##### DATASET
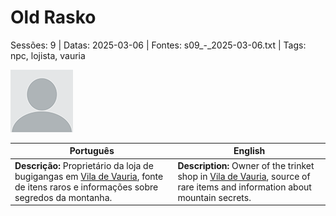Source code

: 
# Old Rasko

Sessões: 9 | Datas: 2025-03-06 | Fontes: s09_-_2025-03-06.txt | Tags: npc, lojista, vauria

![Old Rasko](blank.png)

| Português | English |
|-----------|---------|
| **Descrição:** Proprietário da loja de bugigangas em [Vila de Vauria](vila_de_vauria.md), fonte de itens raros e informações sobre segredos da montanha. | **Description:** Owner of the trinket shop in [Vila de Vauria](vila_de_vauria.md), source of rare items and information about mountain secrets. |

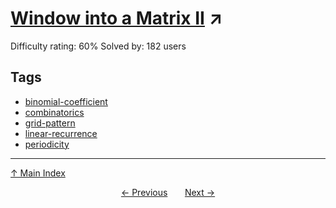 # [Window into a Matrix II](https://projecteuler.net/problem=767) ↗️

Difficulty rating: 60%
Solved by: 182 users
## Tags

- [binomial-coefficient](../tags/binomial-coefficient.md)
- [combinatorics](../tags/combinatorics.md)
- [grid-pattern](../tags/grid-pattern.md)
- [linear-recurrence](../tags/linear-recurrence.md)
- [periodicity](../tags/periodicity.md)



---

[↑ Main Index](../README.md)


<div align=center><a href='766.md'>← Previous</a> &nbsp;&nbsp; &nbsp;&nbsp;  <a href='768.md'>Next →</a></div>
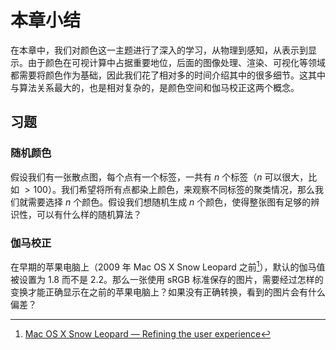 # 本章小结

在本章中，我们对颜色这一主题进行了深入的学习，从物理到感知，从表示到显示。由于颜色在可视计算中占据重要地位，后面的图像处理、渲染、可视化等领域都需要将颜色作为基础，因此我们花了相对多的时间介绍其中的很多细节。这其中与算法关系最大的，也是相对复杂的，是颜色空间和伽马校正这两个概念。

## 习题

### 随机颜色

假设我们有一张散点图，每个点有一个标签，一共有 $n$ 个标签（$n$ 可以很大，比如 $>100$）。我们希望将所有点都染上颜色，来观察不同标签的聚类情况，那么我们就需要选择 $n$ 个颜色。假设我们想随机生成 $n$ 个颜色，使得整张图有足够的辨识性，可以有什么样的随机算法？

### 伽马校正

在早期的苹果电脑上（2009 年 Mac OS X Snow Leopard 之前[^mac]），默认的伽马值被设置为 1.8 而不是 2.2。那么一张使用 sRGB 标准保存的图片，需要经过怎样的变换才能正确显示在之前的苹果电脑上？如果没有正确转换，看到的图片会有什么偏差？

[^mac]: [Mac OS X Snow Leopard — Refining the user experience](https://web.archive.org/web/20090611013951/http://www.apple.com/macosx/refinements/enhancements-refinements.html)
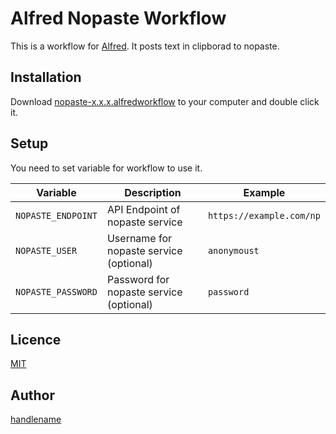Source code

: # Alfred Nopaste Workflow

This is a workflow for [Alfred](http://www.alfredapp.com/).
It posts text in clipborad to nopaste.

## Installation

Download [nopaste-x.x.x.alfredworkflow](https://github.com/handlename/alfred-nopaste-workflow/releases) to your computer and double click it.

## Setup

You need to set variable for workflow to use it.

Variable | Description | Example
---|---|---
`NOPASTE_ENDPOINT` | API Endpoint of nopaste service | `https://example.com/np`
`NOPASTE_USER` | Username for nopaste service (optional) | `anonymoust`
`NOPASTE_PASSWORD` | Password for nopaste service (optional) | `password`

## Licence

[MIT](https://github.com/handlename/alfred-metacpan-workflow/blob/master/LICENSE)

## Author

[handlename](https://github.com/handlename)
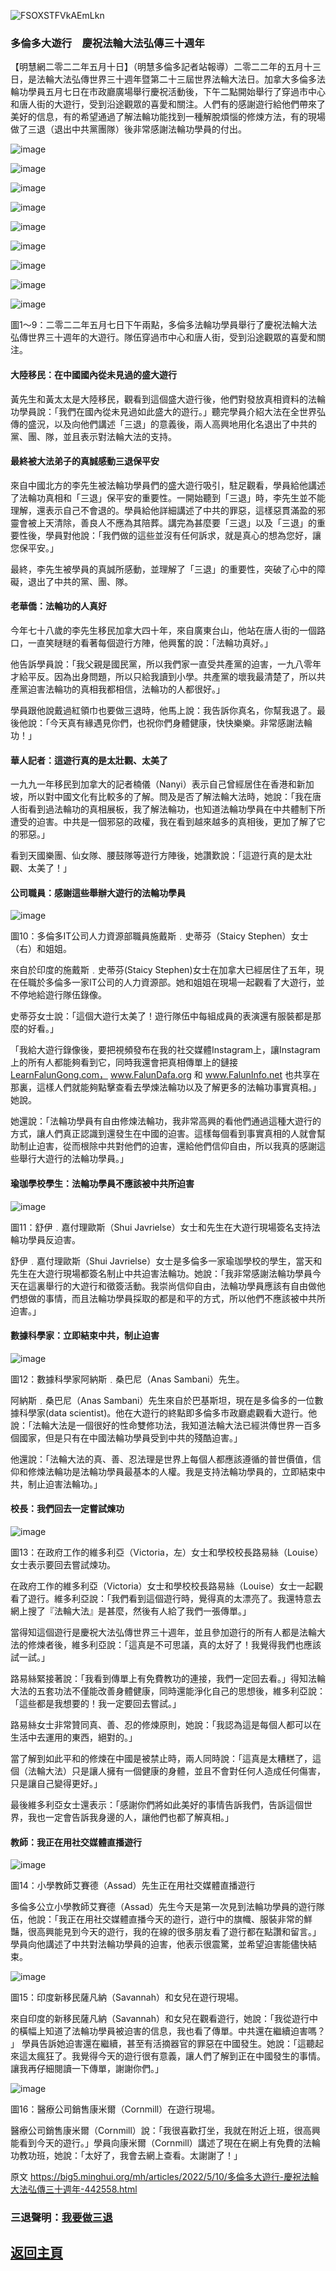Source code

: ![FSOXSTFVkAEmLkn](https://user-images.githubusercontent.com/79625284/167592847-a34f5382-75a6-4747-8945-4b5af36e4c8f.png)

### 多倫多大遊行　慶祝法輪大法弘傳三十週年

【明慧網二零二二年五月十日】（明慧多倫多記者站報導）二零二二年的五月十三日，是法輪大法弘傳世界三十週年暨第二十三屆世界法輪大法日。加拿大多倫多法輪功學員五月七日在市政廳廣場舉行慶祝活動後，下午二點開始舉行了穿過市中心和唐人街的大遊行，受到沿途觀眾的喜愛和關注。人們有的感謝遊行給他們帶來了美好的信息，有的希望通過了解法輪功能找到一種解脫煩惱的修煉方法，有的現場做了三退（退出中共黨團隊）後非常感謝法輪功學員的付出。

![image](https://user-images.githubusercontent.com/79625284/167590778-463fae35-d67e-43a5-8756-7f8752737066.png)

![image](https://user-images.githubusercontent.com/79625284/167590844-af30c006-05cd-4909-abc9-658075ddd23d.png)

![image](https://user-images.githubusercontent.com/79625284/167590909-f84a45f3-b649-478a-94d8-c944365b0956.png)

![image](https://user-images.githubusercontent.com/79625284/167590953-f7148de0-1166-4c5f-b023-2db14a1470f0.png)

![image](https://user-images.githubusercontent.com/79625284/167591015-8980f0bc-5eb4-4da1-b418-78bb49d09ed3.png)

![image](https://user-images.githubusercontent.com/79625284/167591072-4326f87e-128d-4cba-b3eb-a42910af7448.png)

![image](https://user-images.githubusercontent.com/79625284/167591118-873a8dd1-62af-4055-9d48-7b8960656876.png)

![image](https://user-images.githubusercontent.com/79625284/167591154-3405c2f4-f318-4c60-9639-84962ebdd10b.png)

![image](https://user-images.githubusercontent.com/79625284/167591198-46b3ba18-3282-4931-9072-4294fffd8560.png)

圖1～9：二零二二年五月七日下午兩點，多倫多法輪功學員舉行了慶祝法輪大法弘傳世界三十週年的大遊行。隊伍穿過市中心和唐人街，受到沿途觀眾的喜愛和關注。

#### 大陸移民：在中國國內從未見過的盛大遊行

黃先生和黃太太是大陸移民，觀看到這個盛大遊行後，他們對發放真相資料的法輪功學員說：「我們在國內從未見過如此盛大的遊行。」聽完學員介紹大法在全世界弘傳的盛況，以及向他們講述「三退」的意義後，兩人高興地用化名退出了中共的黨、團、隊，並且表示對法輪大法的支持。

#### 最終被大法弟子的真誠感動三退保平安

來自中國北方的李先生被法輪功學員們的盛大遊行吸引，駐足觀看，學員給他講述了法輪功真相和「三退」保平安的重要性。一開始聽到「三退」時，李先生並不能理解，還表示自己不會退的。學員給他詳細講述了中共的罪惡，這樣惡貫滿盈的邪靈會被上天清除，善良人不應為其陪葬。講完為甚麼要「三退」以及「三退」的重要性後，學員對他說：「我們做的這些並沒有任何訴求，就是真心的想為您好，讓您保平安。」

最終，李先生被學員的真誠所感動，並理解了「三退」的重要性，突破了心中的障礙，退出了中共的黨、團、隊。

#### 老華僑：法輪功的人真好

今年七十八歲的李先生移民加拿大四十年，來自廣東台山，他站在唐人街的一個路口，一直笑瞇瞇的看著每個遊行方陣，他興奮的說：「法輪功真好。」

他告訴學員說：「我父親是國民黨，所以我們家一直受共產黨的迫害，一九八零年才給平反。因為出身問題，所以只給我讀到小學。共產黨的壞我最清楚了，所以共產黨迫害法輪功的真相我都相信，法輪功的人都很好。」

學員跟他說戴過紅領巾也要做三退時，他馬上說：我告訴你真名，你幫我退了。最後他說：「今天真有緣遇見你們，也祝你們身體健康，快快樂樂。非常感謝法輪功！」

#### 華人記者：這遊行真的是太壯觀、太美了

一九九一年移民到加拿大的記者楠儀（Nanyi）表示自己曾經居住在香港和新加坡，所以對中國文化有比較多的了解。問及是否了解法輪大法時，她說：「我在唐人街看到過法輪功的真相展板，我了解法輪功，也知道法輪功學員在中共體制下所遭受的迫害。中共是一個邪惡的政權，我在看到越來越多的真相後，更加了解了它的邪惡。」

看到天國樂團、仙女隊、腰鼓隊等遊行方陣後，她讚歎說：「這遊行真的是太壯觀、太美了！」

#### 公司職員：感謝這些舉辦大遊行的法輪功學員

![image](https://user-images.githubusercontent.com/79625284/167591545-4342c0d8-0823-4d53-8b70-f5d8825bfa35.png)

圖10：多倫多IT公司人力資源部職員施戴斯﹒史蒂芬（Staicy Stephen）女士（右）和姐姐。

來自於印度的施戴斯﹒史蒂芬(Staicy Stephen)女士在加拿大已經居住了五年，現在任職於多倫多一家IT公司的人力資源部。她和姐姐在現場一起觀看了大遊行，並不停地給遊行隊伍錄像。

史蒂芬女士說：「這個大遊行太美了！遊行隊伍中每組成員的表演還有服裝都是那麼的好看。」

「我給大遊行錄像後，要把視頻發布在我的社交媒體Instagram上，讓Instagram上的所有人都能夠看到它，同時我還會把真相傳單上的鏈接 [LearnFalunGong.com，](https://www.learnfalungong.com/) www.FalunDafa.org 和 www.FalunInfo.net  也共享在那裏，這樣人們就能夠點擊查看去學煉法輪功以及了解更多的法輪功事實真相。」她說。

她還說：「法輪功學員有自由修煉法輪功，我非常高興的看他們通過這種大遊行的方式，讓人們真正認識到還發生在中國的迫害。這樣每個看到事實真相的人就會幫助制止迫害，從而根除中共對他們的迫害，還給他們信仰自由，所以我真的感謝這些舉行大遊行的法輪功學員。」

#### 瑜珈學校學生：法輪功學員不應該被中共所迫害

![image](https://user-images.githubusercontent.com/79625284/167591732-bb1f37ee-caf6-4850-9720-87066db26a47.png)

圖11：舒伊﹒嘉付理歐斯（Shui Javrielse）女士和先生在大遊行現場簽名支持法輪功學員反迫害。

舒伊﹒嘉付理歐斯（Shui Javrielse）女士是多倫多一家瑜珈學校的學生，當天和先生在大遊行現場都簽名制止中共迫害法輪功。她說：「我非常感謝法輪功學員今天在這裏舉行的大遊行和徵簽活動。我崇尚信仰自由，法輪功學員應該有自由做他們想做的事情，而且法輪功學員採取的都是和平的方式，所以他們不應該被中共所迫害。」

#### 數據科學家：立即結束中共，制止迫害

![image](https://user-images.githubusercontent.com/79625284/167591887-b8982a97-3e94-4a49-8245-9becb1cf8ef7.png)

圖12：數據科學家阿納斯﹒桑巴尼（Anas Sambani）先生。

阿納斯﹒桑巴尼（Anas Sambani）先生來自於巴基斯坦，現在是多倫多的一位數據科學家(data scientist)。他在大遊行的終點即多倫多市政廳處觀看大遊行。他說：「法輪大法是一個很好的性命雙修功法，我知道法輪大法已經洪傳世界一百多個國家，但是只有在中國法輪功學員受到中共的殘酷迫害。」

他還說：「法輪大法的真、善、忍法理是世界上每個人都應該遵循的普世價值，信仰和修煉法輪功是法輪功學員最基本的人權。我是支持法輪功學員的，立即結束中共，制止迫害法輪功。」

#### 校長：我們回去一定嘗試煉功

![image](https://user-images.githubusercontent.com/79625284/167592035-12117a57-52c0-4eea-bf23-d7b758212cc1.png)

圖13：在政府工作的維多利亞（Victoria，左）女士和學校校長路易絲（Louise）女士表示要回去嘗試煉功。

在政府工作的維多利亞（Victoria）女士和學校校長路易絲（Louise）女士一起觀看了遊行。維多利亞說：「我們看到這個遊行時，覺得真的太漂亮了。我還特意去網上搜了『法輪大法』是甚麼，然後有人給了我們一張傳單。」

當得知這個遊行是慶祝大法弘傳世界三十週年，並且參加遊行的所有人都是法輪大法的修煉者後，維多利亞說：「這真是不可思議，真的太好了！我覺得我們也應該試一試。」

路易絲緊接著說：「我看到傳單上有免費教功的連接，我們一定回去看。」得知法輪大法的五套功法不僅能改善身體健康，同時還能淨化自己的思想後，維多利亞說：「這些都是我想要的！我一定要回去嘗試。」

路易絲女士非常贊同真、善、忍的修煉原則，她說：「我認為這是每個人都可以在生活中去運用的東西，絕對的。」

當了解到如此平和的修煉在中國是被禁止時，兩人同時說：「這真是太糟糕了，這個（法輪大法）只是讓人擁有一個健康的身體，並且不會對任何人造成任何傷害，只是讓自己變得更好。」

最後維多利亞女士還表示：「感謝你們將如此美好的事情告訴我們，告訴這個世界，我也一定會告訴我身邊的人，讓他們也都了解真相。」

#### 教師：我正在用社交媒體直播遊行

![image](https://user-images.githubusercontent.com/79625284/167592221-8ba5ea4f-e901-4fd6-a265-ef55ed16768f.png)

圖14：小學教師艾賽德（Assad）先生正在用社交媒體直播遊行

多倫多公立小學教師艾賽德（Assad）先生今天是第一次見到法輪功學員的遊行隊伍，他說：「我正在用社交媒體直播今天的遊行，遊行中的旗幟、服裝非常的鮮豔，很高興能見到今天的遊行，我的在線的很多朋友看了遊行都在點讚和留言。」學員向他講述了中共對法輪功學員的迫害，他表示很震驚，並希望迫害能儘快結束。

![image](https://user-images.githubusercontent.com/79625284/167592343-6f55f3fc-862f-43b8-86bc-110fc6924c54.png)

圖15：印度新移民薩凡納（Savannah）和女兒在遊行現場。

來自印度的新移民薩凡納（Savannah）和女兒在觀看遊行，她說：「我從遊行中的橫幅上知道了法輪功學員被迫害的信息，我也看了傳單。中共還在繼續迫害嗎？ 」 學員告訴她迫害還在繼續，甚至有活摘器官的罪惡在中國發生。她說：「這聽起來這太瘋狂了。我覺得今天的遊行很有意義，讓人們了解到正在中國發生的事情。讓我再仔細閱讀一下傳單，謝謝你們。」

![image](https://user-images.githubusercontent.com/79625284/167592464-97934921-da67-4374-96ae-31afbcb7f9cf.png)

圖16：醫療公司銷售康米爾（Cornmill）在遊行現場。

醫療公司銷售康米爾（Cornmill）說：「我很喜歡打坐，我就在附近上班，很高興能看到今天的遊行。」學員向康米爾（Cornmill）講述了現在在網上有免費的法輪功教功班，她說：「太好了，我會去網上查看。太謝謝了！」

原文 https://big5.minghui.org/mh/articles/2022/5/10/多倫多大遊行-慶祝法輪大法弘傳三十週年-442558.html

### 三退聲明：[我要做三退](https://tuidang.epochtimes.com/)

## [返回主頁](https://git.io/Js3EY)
##########
▶ _ASSIGNMENT_: Reproduce exactly the entries above, limited to the lines from the one with "學員跟他說戴過紅領巾也要做三" through the one with "史蒂芬女士說：「這個大遊行太", both included.

▶ _COMPLETED EXERCISE_:
學員跟他說戴過紅領巾也要做三退時，他馬上說：我告訴你真名，你幫我退了。最後他說：「今天真有緣遇見你們，也祝你們身體健康，快快樂樂。非常感謝法輪功！」

#### 華人記者：這遊行真的是太壯觀、太美了

一九九一年移民到加拿大的記者楠儀（Nanyi）表示自己曾經居住在香港和新加坡，所以對中國文化有比較多的了解。問及是否了解法輪大法時，她說：「我在唐人街看到過法輪功的真相展板，我了解法輪功，也知道法輪功學員在中共體制下所遭受的迫害。中共是一個邪惡的政權，我在看到越來越多的真相後，更加了解了它的邪惡。」

看到天國樂團、仙女隊、腰鼓隊等遊行方陣後，她讚歎說：「這遊行真的是太壯觀、太美了！」

#### 公司職員：感謝這些舉辦大遊行的法輪功學員

![image](https://user-images.githubusercontent.com/79625284/167591545-4342c0d8-0823-4d53-8b70-f5d8825bfa35.png)

圖10：多倫多IT公司人力資源部職員施戴斯﹒史蒂芬（Staicy Stephen）女士（右）和姐姐。

來自於印度的施戴斯﹒史蒂芬(Staicy Stephen)女士在加拿大已經居住了五年，現在任職於多倫多一家IT公司的人力資源部。她和姐姐在現場一起觀看了大遊行，並不停地給遊行隊伍錄像。

史蒂芬女士說：「這個大遊行太美了！遊行隊伍中每組成員的表演還有服裝都是那麼的好看。」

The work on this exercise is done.